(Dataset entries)
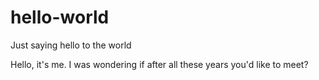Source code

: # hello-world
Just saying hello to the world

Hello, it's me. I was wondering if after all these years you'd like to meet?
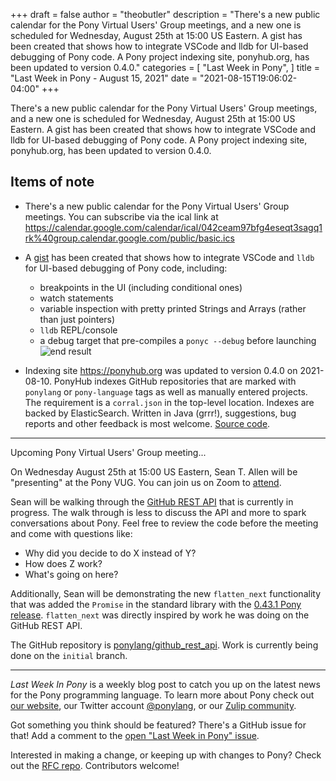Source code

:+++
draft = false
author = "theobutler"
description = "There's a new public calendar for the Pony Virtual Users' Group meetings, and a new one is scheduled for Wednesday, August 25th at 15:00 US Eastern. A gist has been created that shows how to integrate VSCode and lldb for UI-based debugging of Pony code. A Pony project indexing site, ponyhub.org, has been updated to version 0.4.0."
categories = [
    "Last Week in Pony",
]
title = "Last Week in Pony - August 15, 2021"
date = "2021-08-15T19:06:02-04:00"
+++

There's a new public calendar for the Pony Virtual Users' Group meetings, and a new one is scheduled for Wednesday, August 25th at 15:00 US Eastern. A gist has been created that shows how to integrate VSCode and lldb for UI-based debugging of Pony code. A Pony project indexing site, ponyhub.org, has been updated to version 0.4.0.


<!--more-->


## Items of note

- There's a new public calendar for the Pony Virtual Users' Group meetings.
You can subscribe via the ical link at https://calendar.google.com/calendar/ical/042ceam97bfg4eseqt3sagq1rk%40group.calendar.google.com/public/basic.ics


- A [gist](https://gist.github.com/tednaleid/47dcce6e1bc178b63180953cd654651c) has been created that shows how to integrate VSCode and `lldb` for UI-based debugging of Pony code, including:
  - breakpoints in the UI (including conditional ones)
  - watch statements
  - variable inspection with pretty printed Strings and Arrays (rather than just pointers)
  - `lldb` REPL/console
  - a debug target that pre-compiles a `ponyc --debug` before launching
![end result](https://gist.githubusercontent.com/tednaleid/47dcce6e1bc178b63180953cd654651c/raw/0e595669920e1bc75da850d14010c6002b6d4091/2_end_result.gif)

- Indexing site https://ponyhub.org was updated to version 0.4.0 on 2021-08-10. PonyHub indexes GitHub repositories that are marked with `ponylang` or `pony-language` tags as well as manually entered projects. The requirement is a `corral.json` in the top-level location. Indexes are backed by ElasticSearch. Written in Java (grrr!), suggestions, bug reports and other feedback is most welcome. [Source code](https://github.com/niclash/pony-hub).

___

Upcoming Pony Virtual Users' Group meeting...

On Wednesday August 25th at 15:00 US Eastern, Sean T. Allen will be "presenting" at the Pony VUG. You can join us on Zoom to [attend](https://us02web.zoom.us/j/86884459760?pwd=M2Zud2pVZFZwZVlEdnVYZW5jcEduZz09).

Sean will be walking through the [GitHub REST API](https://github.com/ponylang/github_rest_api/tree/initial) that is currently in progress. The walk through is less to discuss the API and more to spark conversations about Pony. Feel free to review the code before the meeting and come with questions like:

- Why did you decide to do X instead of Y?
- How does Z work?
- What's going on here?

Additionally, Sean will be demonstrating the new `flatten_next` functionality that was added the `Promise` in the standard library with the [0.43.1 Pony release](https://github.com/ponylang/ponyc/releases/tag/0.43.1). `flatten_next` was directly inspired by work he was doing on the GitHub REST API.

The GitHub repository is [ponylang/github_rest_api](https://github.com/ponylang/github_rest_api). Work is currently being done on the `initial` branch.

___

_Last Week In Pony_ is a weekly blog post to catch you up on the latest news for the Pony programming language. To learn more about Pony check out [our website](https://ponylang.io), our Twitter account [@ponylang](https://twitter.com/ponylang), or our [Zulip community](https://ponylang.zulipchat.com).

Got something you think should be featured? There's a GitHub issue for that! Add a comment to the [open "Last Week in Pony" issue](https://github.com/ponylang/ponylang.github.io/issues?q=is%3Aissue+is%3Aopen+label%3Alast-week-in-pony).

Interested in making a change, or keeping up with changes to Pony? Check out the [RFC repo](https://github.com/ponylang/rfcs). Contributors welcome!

# WHAT YOU HAVE TO DO
Output the lines of the records above exactly as they appear, from the line containing "Additionally, Sean will" through the line containing "The GitHub repository".

# ANSWER TO THIS TASK
Additionally, Sean will be demonstrating the new `flatten_next` functionality that was added the `Promise` in the standard library with the [0.43.1 Pony release](https://github.com/ponylang/ponyc/releases/tag/0.43.1). `flatten_next` was directly inspired by work he was doing on the GitHub REST API.

The GitHub repository is [ponylang/github_rest_api](https://github.com/ponylang/github_rest_api). Work is currently being done on the `initial` branch.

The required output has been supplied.